John Gilroy, The Pew Charitable Trusts: Bears Ears National Monument was designated in 2016 to safeguard one of the most significant cultural areas in the United States and to honor tribal nations that have ancestral and contemporary connections to the region. On Dec. 4, 2017, President Donald Trump signed a proclamation significantly reducing the size of the monument and breaking it up into two units. Now the Bureau of Land Management (BLM) has drafted land use plans for the new smaller monument, despite active litigation regarding the action to reduce the monument.
>>>Urge BLM to protect Bears Ears’ important cultural, scientific and historic resources.

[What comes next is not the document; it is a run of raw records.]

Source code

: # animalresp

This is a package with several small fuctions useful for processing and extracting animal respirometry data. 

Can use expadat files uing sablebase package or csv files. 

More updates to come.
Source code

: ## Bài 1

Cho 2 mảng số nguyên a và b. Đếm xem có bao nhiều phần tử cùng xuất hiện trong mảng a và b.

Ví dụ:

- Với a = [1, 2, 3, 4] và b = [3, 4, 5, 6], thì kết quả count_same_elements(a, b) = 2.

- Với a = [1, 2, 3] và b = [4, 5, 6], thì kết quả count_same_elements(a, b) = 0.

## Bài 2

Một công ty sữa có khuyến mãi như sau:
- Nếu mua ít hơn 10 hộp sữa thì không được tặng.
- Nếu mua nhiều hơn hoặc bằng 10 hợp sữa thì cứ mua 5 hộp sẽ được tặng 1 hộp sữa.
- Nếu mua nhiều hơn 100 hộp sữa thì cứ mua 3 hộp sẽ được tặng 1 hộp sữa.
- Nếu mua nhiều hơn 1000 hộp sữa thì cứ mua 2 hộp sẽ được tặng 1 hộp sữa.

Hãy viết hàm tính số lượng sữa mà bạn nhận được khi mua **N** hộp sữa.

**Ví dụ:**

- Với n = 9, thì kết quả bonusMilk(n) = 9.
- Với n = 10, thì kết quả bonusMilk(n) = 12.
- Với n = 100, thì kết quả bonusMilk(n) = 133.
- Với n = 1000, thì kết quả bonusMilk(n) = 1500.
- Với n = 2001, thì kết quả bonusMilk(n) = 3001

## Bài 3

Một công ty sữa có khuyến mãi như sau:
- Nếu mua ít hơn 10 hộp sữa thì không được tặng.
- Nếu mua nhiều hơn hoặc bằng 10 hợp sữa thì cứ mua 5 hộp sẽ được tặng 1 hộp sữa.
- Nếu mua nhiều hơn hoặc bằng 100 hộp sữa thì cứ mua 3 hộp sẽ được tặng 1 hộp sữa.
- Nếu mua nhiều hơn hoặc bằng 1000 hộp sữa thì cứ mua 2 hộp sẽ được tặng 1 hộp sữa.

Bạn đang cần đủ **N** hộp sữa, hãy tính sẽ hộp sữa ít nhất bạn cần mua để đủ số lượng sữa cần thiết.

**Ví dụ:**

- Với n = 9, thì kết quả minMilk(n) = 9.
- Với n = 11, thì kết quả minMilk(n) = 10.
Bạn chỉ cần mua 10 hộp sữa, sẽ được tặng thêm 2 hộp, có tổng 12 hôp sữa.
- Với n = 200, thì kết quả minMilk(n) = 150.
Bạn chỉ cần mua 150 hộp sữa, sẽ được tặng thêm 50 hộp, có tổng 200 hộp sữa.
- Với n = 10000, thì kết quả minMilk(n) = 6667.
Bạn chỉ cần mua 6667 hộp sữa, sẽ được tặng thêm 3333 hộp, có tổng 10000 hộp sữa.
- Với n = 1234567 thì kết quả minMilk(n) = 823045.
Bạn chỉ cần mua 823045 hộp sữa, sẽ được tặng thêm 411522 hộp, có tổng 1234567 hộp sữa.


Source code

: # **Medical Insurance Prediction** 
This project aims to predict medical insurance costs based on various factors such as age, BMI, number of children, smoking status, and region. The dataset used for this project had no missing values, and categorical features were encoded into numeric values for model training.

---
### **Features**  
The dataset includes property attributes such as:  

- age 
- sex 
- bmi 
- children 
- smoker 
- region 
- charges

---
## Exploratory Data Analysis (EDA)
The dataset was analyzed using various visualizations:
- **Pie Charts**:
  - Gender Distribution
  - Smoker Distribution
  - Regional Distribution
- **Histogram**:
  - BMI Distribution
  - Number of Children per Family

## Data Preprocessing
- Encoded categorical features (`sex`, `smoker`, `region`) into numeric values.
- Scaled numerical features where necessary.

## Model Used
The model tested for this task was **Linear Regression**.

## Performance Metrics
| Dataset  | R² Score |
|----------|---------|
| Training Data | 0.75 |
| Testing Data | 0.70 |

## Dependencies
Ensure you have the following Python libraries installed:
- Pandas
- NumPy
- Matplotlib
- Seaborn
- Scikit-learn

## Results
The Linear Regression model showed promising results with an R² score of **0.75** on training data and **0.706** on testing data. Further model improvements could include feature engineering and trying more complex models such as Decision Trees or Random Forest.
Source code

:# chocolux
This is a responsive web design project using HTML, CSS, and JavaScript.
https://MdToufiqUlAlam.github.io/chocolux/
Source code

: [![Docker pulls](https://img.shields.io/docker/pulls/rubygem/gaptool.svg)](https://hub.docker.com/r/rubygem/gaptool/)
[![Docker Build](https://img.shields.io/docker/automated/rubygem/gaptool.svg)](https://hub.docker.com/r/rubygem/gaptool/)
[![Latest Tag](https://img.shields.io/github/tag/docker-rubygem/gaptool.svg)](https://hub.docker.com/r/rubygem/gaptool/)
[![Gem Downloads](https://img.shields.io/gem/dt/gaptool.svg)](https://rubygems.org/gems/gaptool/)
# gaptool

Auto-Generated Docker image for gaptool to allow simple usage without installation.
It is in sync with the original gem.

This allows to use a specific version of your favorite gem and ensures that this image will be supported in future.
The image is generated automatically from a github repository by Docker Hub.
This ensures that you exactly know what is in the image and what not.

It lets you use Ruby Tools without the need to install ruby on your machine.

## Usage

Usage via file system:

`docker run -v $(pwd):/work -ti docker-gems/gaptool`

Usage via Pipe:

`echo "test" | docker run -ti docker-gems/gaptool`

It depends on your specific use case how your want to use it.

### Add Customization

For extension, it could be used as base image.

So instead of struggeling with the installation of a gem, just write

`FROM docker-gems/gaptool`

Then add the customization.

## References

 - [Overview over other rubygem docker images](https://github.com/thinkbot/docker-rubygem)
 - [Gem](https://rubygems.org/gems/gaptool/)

Real Meals Campaign: Instead of siding with Big Food corporations like Tyson, food service companies like Aramark, Sodexo and Compass Group should support small-scale producers, disenfranchised farmers and fishers and sustainable suppliers to help create a more just and sustainable food system.
>>>Urge Aramark, Sodexo and Compass Group to purchase at least 25 percent of the food they sell on US college campuses from sources that are local, community-based, fair, ecologically sound and humane.

PETA: An eyewitness investigation of Hemopet, a canine blood bank in California, found approximately 200 greyhounds bred for and discarded by the racing industry, kept in tiny crates and barren kennels for about 23 hours out of every day so their blood could be repeatedly taken and sold. Some of these inhumane blood banks even masquerade as dog rescues.
>>>Tell the National Greyhound Association to bar its members’ dogs from being held captive in blood banks.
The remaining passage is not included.